Collected data:

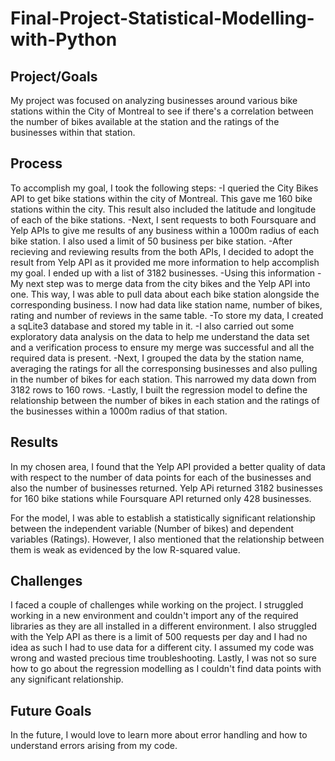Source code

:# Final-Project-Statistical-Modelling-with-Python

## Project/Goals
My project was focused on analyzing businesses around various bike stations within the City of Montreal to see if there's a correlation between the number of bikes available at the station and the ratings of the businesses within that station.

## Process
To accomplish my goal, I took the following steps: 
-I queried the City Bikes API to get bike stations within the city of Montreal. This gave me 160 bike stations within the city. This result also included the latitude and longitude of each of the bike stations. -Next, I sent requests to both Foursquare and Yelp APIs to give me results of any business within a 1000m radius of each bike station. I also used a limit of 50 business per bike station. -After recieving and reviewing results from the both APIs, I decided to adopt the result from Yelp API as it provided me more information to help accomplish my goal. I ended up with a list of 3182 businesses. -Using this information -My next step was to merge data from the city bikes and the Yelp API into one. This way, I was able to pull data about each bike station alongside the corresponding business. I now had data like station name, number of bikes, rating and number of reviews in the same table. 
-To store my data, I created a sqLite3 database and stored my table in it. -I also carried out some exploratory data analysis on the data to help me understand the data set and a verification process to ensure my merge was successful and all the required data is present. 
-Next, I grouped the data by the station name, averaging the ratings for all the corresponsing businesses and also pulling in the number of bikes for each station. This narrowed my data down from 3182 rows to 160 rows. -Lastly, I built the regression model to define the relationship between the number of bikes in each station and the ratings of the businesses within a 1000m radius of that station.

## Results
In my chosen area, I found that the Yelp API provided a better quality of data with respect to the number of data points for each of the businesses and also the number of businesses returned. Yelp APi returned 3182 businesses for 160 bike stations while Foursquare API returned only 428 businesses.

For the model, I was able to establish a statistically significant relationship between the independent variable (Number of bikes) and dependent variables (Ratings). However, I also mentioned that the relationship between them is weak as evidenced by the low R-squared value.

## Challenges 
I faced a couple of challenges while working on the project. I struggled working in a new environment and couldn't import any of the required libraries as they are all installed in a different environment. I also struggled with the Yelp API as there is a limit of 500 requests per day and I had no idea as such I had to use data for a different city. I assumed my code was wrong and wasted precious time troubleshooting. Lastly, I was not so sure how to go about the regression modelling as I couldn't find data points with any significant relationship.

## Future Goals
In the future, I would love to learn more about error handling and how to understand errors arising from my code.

### What you need to do
Search the records for the word "understand". Copy each line where it appears.

### Answer space
-To store my data, I created a sqLite3 database and stored my table in it. -I also carried out some exploratory data analysis on the data to help me understand the data set and a verification process to ensure my merge was successful and all the required data is present. 
In the future, I would love to learn more about error handling and how to understand errors arising from my code.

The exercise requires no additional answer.